The above argument shows the inadequacy of the first-order approximation to characterize the MD of SDM fibers for medium-to-long-reach transmission, where modes undergo strong coupling, and at the same time clarifies that a correct approach to designing the MIMO-DSP receiver must rely on the knowledge of the IIR duration. Strategies to reduce the receiver complexity include pursuing the reduction of the fiber MD through fiber design optimization. This approach means studying the dependence of the MD coefficient \(\kappa\) on the fiber characteristics (core number/geometry and/or refractive index profile), as well as on the statistics of the fiber perturbations. This is a rather challenging task and only a limited number of preliminary investigations are available in the literature [10.80, 10.85, 10.94].
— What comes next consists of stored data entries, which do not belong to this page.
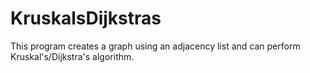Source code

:# KruskalsDijkstras
This program creates a graph using an adjacency list and can perform Kruskal's/Dijkstra's algorithm. 
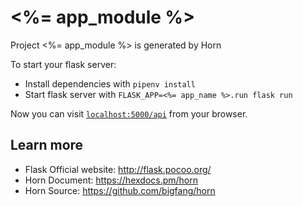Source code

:# <%= app_module %>

Project <%= app_module %> is generated by Horn

To start your flask server:

  * Install dependencies with `pipenv install`
  * Start flask server with `FLASK_APP=<%= app_name %>.run flask run`

Now you can visit [`localhost:5000/api`](http://localhost:5000/api) from your browser.

## Learn more

  * Flask Official website: http://flask.pocoo.org/
  * Horn Document: https://hexdocs.pm/horn
  * Horn Source: https://github.com/bigfang/horn
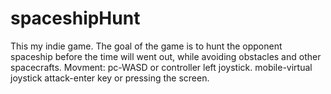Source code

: # spaceshipHunt
This my indie game.
The goal of the game is to hunt the opponent spaceship before the time will went out, while avoiding  obstacles and other spacecrafts. 
Movment:
pc-WASD or controller left joystick. 
mobile-virtual joystick
attack-enter key or pressing the screen.
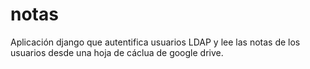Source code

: # notas
Aplicación django que autentifica usuarios LDAP y lee las notas de los usuarios desde una hoja de cáclua de google drive.
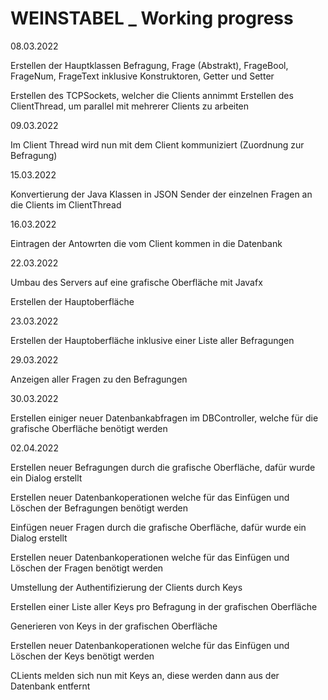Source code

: 
# WEINSTABEL _ Working progress

08.03.2022

Erstellen der Hauptklassen Befragung, Frage (Abstrakt), FrageBool, FrageNum, FrageText inklusive Konstruktoren, Getter und Setter

Erstellen des TCPSockets, welcher die Clients annimmt
Erstellen des ClientThread, um parallel mit mehrerer Clients zu arbeiten

09.03.2022

Im Client Thread wird nun mit dem Client kommuniziert (Zuordnung zur Befragung)

15.03.2022

Konvertierung der Java Klassen in JSON
Sender der einzelnen Fragen an die Clients im ClientThread

16.03.2022

Eintragen der Antowrten die vom Client kommen in die Datenbank

22.03.2022

Umbau des Servers auf eine grafische Oberfläche mit Javafx

Erstellen der Hauptoberfläche

23.03.2022

Erstellen der Hauptoberfläche inklusive einer Liste aller Befragungen

29.03.2022

Anzeigen aller Fragen zu den Befragungen

30.03.2022

Erstellen einiger neuer Datenbankabfragen im DBController, welche für die grafische Oberfläche benötigt werden

02.04.2022

Erstellen neuer Befragungen durch die grafische Oberfläche, dafür wurde ein Dialog erstellt

Erstellen neuer Datenbankoperationen welche für das Einfügen und Löschen der Befragungen benötigt werden

Einfügen neuer Fragen durch die grafische Oberfläche, dafür wurde ein Dialog erstellt

Erstellen neuer Datenbankoperationen welche für das Einfügen und Löschen der Fragen benötigt werden

Umstellung der Authentifizierung der Clients durch Keys

Erstellen einer Liste aller Keys pro Befragung in der grafischen Oberfläche

Generieren von Keys in der grafischen Oberfläche

Erstellen neuer Datenbankoperationen welche für das Einfügen und Löschen der Keys benötigt werden

CLients melden sich nun mit Keys an, diese werden dann aus der Datenbank entfernt
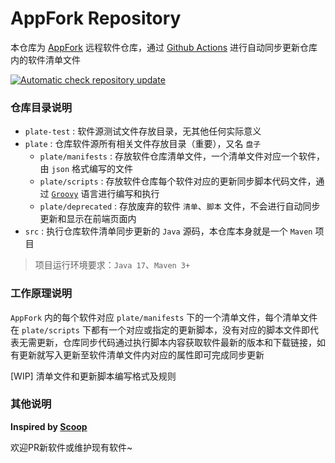 # AppFork Repository

本仓库为 [AppFork](https://junlong.plus/ztool/appfork) 远程软件仓库，通过 [Github Actions](https://github.com/actions) 进行自动同步更新仓库内的软件清单文件

[![Automatic check repository update](https://github.com/junlongzzz/appfork-repo/actions/workflows/check-update.yml/badge.svg?branch=main)](https://github.com/junlongzzz/appfork-repo/actions/workflows/check-update.yml)

### 仓库目录说明

- `plate-test` : 软件源测试文件存放目录，无其他任何实际意义
- `plate` : 仓库软件源所有相关文件存放目录（重要），又名 `盘子`
    - `plate/manifests` : 存放软件仓库清单文件，一个清单文件对应一个软件，由 `json` 格式编写的文件
    - `plate/scripts` : 存放软件仓库每个软件对应的更新同步脚本代码文件，通过 [`Groovy`](https://github.com/apache/groovy) 语言进行编写和执行
    - `plate/deprecated` : 存放废弃的软件 `清单`、`脚本` 文件，不会进行自动同步更新和显示在前端页面内
- `src` : 执行仓库软件清单同步更新的 `Java` 源码，本仓库本身就是一个 `Maven` 项目

> 项目运行环境要求：`Java 17`、`Maven 3+`

### 工作原理说明

`AppFork` 内的每个软件对应 `plate/manifests` 下的一个清单文件，每个清单文件在 `plate/scripts` 下都有一个对应或指定的更新脚本，没有对应的脚本文件即代表无需更新，仓库同步代码通过执行脚本内容获取软件最新的版本和下载链接，如有更新就写入更新至软件清单文件内对应的属性即可完成同步更新

[WIP] 清单文件和更新脚本编写格式及规则

### 其他说明

**Inspired by [Scoop](https://scoop.sh)**

欢迎PR新软件或维护现有软件~
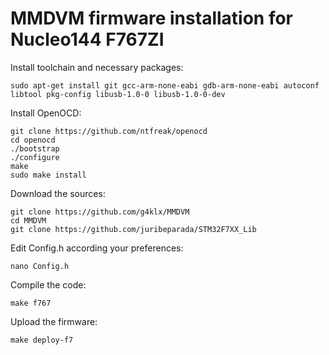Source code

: # MMDVM firmware installation for Nucleo144 F767ZI

Install toolchain and necessary packages:

    sudo apt-get install git gcc-arm-none-eabi gdb-arm-none-eabi autoconf libtool pkg-config libusb-1.0-0 libusb-1.0-0-dev

Install OpenOCD:

    git clone https://github.com/ntfreak/openocd
    cd openocd
    ./bootstrap
    ./configure
    make
    sudo make install

Download the sources:

    git clone https://github.com/g4klx/MMDVM
    cd MMDVM
    git clone https://github.com/juribeparada/STM32F7XX_Lib

Edit Config.h according your preferences:

    nano Config.h

Compile the code:

    make f767

Upload the firmware:

    make deploy-f7
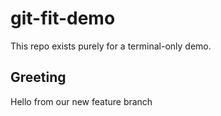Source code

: # git-fit-demo

This repo exists purely for a terminal-only demo.

## Greeting
Hello from our new feature branch
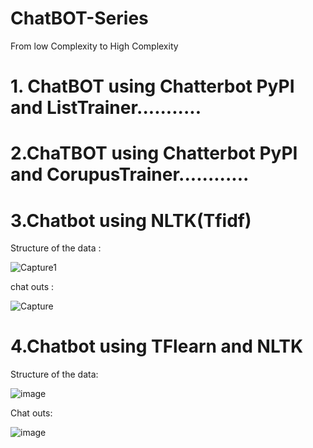 # ChatBOT-Series
From low Complexity to High Complexity

# 1. ChatBOT using Chatterbot PyPI and ListTrainer...........

# 2.ChaTBOT using Chatterbot PyPI and CorupusTrainer............

# 3.Chatbot using NLTK(Tfidf) 

Structure of the data :

 ![Capture1](https://user-images.githubusercontent.com/82649993/160281990-9d14cff4-2281-43b7-af55-54fb1198559b.PNG)

          
 chat outs  :
 
 ![Capture](https://user-images.githubusercontent.com/82649993/160281978-3c39ef86-6997-4ab8-8f3a-504113298cb3.PNG)


# 4.Chatbot using TFlearn and NLTK

Structure of the data:

![image](https://user-images.githubusercontent.com/82649993/163712651-83f73ce9-95cb-48b7-b44f-9ad0644ed80f.png)

Chat outs:

![image](https://user-images.githubusercontent.com/82649993/163712679-6da6a44c-9312-42b9-8347-836966d2c472.png)


        
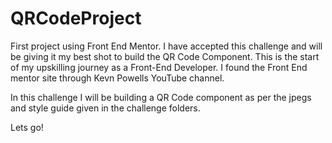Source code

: # QRCodeProject
First project using Front End Mentor. I have accepted this challenge and will be giving it my best shot to build the QR Code Component.
This is the start of my upskilling journey as a Front-End Developer. I found the Front End mentor site through Kevn Powells YouTube channel. 

In this challenge I will be building a QR Code component as per the jpegs and style guide given in the challenge folders.

Lets go!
5.2 Stokes-Space Analysis of Mode-Dependent Loss and its Impact on Information Capacity

Mode-dependent loss is a nonunitary propagation effect and as such it is responsible for impairing the capacity of SDM systems [10.101, 10.102, 10.103, 10.104, 10.55]. The Stokes-space formalism has proven to be a convenient tool for the modeling of MDL and its impact on system performance. If we denote by \(S\) the average transmit power per mode and by \(\mathbf{Q}\) the coherency matrix of the propagated amplification noise, the channel spectral efficiency in the absence of channel state information can be expressed as

$$\displaystyle C=\log_{2}\left[\det\left(\mathbf{I}+S\mathbf{Q}^{-1/2}\mathbf{U}\mathbf{U}^{\dagger}\mathbf{Q}^{-1/2}\right)\right].$$
(10.88)

The matrix \(\mathbf{U}\mathbf{U}^{\dagger}\) (which, in the absence of MDL, would equal the identity matrix) is Hermitian and can be expressed in terms of the generalized Pauli matrices,

$$\displaystyle\mathbf{U}\mathbf{U}^{\dagger}=\gamma_{0}\left(\mathbf{I}+\boldsymbol{\Gamma}\cdot\boldsymbol{\Lambda}\right),$$
(10.89)

where \(\gamma_{0}\) is the mode-averaged gain and the Stokes vector \(\boldsymbol{\Gamma}\) is the MDL vector that generalizes the familiar PDL vector used in the single-mode fiber case. In the regime of strong mode coupling and large signal-to-noise ratio (), the average spectral efficiency reduction per mode induced by MDL has been shown to be [10.103, 10.104]

$$\displaystyle\frac{C_{0}-\langle C\rangle}{2N}=\frac{\langle\Gamma^{2}\rangle}{3\ln(2)}\;,$$
(10.90)

where \(C_{0}\) is the spectral efficiency of a perfect link, where the received SNR equals the ratio between the mode-averaged signal and the noise powers. The accuracy of (10.90) is excellent for SNR values larger than \({\mathrm{10}}\,{\mathrm{dB}}\) [10.104]. A simple method for measuring \(\langle\Gamma^{2}\rangle\) is presented in [10.103].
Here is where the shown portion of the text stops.